Archive for Sexology
343 East 16th Street
January 22, 1930
Sanitätsrat Dr. M. Hirschfeld Scientific Hum. Institute In den Zelten Berlin, N.W.
After a lengthy weighing of the pros and cons, I have now decided anyway to turn to you with a letter which might merk the beginning of a "movement" or an organization of part of the inverts in the United States. During my seven years' stay, I have studied the psychology of the Americans sufficiently, recognized their strengths and weaknesses, learned to appreciate and respect their ideals—to the extent that they have any besides making money—and have finally arrived at the position that, where the base majority of the population shows, well into old age, marked symptoms of psychic bisexuality, the understanding of psychic bisexuality (and therefore also of homosexuality) is also much greater and more general than in any part of Western Europe. Not that the just mentioned majority shows an understanding of something which is not given to everybody at birth, and not because certain authorities have scientifically determined that man is principally a bisexual being; no, but simply because people here experience a freer education and development, which allows both bisexual symptoms existing in the depth of the human essence more or less to develop together. Thus, one also finds at least a toleration of the extreme inverted phenomena and much less of a pronounced hateful, hostile attitude toward inverts than I had observed in Germany.

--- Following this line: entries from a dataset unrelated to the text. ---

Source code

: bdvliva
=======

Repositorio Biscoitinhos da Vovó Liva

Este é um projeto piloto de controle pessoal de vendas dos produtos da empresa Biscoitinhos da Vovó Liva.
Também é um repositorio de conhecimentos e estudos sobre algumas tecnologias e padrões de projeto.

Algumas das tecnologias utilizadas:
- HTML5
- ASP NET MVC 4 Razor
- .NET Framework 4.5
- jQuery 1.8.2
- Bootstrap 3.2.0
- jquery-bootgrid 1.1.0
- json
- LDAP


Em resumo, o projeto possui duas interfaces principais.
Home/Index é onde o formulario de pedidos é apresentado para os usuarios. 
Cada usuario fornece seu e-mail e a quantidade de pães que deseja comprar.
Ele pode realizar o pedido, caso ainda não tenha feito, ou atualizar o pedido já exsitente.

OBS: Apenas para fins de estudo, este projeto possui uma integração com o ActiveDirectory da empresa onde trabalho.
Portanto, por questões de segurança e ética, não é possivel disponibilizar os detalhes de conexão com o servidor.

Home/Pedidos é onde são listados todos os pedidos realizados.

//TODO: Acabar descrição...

As things stand here, the invert who is not altogether blind has a greater opportunity here than perhaps anywhere in the world to satisfy the feelings rooted in him. The great majority of bisexuals knows this in the reverse. Indeed, one could say that the invert runs a greater risk of ruining himself from over association here, rather than from withering away for lack of empathy in a hostile environment. In smaller towns the situation is, without question, not quite as ideal as, for example, in New York, Philadelphia, Boston, Chicago, etc. I have maintained that the number of admitted bisexuals—contrary to your survey of 1900—is definitely ten times greater than you tried to establish through your inquiries in Amsterdam and Berlin at the time. It is no exaggeration to say that 60 percent of the men would legitimize themselves as bisexual, if one tried to achieve such a result here. In view of the fact that the divorce rate is growing (in Kansas already 51 percent as of 1925), there is indirect proof that many unrecognized bisexuals in the general populace do not feel a strong basic attraction to the opposite sex, or else there would be attempts to resolve amicably the marriage destroying contentions, most of which are economic in nature. On the other hand, since X and Y can exchange the same, or at least similar, feelings of love with a friend without enslaving obligations, why take the more expensive route, when the simpler alternative is so near and easy to obtain?

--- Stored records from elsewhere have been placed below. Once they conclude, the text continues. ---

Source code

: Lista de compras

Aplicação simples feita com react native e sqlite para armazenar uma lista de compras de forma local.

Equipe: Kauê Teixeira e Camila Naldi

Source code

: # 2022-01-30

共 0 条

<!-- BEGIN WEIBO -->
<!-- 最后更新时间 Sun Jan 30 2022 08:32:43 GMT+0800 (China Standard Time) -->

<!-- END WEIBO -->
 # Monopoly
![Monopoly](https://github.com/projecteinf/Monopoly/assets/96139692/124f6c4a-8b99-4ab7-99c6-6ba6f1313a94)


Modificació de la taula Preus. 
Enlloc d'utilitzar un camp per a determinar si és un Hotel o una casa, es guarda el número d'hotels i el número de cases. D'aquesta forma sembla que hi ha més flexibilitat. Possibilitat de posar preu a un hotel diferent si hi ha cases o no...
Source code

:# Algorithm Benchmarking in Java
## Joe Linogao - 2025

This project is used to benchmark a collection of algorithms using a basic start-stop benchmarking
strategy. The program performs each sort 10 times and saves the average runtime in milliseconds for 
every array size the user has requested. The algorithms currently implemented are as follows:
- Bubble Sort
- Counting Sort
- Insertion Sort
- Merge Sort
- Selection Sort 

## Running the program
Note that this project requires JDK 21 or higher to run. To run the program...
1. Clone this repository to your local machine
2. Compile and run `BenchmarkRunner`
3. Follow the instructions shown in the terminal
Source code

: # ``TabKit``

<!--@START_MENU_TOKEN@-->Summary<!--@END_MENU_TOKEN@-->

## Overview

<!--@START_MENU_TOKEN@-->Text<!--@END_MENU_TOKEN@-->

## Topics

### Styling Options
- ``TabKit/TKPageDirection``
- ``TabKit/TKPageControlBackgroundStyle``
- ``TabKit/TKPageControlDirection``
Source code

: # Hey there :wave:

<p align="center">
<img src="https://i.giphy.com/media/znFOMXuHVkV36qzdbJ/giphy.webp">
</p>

In 1926, I asked a sergeant of a regiment stationed near New York to find out quietly and objectively—taking all the time he needed—how many men in his company engaged in sexual intimacies with other men (by other men I mean mainly civilians). After three and a half months he told me what he found, emphasizing that he had examined each and every one thoroughly. He found that the whole company, except for four men, had been, or still were, intimate with other men. In 1929, I put the same question to an intimate friend of mine in military service, and he informed me that everyone in his company, except for one single man, maintained such intimacies. Should one therefore not contemplate the situation more seriously and ask: Where the general populace displays such a pronounced bisexual character, should one not found an organization or a club in which ideals like sports, intellectual competition, art, music, etc. could be cultivated? Since the specific invert possesses such a socially binding talent, could not only other homosexuals, but also—and this is more essential—a great number of bisexuals find and keep social connections, individuals who can never hope to find with a woman what their thirst for freedom requires. And among these very types the invert could find the permanent friend whom he had always wanted. On the other hand, giving the invert an opportunity to measure his abilities freely against those of the specific bisexual, might prove to be the most ideal way of emancipating the former by letting his ideals closely compete with those of bisexuals.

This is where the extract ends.